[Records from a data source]
────────────────

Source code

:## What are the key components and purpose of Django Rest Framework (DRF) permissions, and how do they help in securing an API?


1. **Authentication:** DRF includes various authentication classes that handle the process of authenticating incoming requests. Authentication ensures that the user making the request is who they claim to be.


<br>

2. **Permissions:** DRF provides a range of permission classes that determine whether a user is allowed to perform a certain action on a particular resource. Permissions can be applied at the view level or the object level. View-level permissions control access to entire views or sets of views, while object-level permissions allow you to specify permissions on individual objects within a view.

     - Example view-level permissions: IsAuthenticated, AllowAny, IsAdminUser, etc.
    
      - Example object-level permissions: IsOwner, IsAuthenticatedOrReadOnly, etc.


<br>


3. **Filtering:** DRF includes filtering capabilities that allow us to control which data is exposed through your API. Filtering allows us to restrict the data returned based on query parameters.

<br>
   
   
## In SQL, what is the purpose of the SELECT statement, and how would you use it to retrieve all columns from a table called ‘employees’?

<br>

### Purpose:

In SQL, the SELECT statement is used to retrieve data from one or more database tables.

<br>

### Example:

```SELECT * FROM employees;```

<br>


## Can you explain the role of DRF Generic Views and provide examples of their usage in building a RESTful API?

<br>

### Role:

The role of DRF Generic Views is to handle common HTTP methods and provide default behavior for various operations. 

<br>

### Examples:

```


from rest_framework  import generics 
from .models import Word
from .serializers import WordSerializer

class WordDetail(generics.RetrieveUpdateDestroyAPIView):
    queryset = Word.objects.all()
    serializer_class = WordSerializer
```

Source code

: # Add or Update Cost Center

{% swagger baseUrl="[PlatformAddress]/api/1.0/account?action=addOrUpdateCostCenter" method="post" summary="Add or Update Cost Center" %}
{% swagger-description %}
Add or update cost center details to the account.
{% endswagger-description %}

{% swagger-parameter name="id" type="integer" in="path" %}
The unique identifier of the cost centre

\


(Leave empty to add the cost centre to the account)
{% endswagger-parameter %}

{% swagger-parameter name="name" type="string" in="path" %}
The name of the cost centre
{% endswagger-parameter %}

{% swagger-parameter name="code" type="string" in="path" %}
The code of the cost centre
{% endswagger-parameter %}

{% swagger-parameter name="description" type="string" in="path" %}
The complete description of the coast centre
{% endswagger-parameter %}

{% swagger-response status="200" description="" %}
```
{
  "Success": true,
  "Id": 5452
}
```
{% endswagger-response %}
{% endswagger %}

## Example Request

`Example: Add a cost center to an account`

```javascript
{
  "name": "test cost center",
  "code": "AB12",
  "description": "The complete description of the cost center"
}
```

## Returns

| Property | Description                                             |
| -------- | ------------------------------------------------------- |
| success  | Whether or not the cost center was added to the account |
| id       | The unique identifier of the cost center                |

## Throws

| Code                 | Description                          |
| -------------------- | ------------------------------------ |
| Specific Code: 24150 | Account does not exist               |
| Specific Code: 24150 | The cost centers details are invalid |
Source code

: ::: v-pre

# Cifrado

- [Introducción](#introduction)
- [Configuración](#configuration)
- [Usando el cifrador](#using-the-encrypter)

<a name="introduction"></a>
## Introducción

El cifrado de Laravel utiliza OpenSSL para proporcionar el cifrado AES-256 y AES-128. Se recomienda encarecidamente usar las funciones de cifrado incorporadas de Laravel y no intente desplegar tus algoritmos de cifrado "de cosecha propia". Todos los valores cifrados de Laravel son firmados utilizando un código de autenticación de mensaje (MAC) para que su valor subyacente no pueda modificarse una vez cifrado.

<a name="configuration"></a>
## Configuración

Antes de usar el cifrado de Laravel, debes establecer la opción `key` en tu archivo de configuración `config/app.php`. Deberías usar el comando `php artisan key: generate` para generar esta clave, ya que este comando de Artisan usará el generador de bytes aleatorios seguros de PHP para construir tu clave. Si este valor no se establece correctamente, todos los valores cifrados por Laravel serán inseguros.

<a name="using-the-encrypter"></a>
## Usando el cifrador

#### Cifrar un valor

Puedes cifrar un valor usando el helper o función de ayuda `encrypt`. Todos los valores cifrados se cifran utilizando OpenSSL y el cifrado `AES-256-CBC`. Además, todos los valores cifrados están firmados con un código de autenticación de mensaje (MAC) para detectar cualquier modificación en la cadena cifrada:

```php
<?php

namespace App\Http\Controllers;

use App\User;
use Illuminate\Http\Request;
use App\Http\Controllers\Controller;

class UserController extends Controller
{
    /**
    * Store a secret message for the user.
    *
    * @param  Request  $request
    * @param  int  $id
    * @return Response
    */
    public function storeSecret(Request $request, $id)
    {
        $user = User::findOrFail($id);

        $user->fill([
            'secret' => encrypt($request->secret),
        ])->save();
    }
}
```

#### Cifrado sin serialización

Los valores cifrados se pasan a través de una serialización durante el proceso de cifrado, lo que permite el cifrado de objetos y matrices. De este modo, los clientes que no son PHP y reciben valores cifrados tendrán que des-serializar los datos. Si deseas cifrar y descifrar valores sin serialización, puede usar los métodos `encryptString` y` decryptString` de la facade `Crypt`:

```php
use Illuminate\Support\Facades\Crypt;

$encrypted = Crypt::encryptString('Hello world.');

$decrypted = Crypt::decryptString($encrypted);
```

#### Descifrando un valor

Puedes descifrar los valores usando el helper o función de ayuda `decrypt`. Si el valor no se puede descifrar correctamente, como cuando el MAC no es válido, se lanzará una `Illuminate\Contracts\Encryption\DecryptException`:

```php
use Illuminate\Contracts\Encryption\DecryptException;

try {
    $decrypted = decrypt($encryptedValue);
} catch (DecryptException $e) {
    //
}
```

────────────────

What you should produce is an exact retyping of every line above.

◆ **Expected answer**:
Source code

:## What are the key components and purpose of Django Rest Framework (DRF) permissions, and how do they help in securing an API?


1. **Authentication:** DRF includes various authentication classes that handle the process of authenticating incoming requests. Authentication ensures that the user making the request is who they claim to be.


<br>

2. **Permissions:** DRF provides a range of permission classes that determine whether a user is allowed to perform a certain action on a particular resource. Permissions can be applied at the view level or the object level. View-level permissions control access to entire views or sets of views, while object-level permissions allow you to specify permissions on individual objects within a view.

     - Example view-level permissions: IsAuthenticated, AllowAny, IsAdminUser, etc.
    
      - Example object-level permissions: IsOwner, IsAuthenticatedOrReadOnly, etc.


<br>


3. **Filtering:** DRF includes filtering capabilities that allow us to control which data is exposed through your API. Filtering allows us to restrict the data returned based on query parameters.

<br>
   
   
## In SQL, what is the purpose of the SELECT statement, and how would you use it to retrieve all columns from a table called ‘employees’?

<br>

### Purpose:

In SQL, the SELECT statement is used to retrieve data from one or more database tables.

<br>

### Example:

```SELECT * FROM employees;```

<br>


## Can you explain the role of DRF Generic Views and provide examples of their usage in building a RESTful API?

<br>

### Role:

The role of DRF Generic Views is to handle common HTTP methods and provide default behavior for various operations. 

<br>

### Examples:

```


from rest_framework  import generics 
from .models import Word
from .serializers import WordSerializer

class WordDetail(generics.RetrieveUpdateDestroyAPIView):
    queryset = Word.objects.all()
    serializer_class = WordSerializer
```

Source code

: # Add or Update Cost Center

{% swagger baseUrl="[PlatformAddress]/api/1.0/account?action=addOrUpdateCostCenter" method="post" summary="Add or Update Cost Center" %}
{% swagger-description %}
Add or update cost center details to the account.
{% endswagger-description %}

{% swagger-parameter name="id" type="integer" in="path" %}
The unique identifier of the cost centre

\


(Leave empty to add the cost centre to the account)
{% endswagger-parameter %}

{% swagger-parameter name="name" type="string" in="path" %}
The name of the cost centre
{% endswagger-parameter %}

{% swagger-parameter name="code" type="string" in="path" %}
The code of the cost centre
{% endswagger-parameter %}

{% swagger-parameter name="description" type="string" in="path" %}
The complete description of the coast centre
{% endswagger-parameter %}

{% swagger-response status="200" description="" %}
```
{
  "Success": true,
  "Id": 5452
}
```
{% endswagger-response %}
{% endswagger %}

## Example Request

`Example: Add a cost center to an account`

```javascript
{
  "name": "test cost center",
  "code": "AB12",
  "description": "The complete description of the cost center"
}
```

## Returns

| Property | Description                                             |
| -------- | ------------------------------------------------------- |
| success  | Whether or not the cost center was added to the account |
| id       | The unique identifier of the cost center                |

## Throws

| Code                 | Description                          |
| -------------------- | ------------------------------------ |
| Specific Code: 24150 | Account does not exist               |
| Specific Code: 24150 | The cost centers details are invalid |
Source code

: ::: v-pre

# Cifrado

- [Introducción](#introduction)
- [Configuración](#configuration)
- [Usando el cifrador](#using-the-encrypter)

<a name="introduction"></a>
## Introducción

El cifrado de Laravel utiliza OpenSSL para proporcionar el cifrado AES-256 y AES-128. Se recomienda encarecidamente usar las funciones de cifrado incorporadas de Laravel y no intente desplegar tus algoritmos de cifrado "de cosecha propia". Todos los valores cifrados de Laravel son firmados utilizando un código de autenticación de mensaje (MAC) para que su valor subyacente no pueda modificarse una vez cifrado.

<a name="configuration"></a>
## Configuración

Antes de usar el cifrado de Laravel, debes establecer la opción `key` en tu archivo de configuración `config/app.php`. Deberías usar el comando `php artisan key: generate` para generar esta clave, ya que este comando de Artisan usará el generador de bytes aleatorios seguros de PHP para construir tu clave. Si este valor no se establece correctamente, todos los valores cifrados por Laravel serán inseguros.

<a name="using-the-encrypter"></a>
## Usando el cifrador

#### Cifrar un valor

Puedes cifrar un valor usando el helper o función de ayuda `encrypt`. Todos los valores cifrados se cifran utilizando OpenSSL y el cifrado `AES-256-CBC`. Además, todos los valores cifrados están firmados con un código de autenticación de mensaje (MAC) para detectar cualquier modificación en la cadena cifrada:

```php
<?php

namespace App\Http\Controllers;

use App\User;
use Illuminate\Http\Request;
use App\Http\Controllers\Controller;

class UserController extends Controller
{
    /**
    * Store a secret message for the user.
    *
    * @param  Request  $request
    * @param  int  $id
    * @return Response
    */
    public function storeSecret(Request $request, $id)
    {
        $user = User::findOrFail($id);

        $user->fill([
            'secret' => encrypt($request->secret),
        ])->save();
    }
}
```

#### Cifrado sin serialización

Los valores cifrados se pasan a través de una serialización durante el proceso de cifrado, lo que permite el cifrado de objetos y matrices. De este modo, los clientes que no son PHP y reciben valores cifrados tendrán que des-serializar los datos. Si deseas cifrar y descifrar valores sin serialización, puede usar los métodos `encryptString` y` decryptString` de la facade `Crypt`:

```php
use Illuminate\Support\Facades\Crypt;

$encrypted = Crypt::encryptString('Hello world.');

$decrypted = Crypt::decryptString($encrypted);
```

#### Descifrando un valor

Puedes descifrar los valores usando el helper o función de ayuda `decrypt`. Si el valor no se puede descifrar correctamente, como cuando el MAC no es válido, se lanzará una `Illuminate\Contracts\Encryption\DecryptException`:

```php
use Illuminate\Contracts\Encryption\DecryptException;

try {
    $decrypted = decrypt($encryptedValue);
} catch (DecryptException $e) {
    //
}
```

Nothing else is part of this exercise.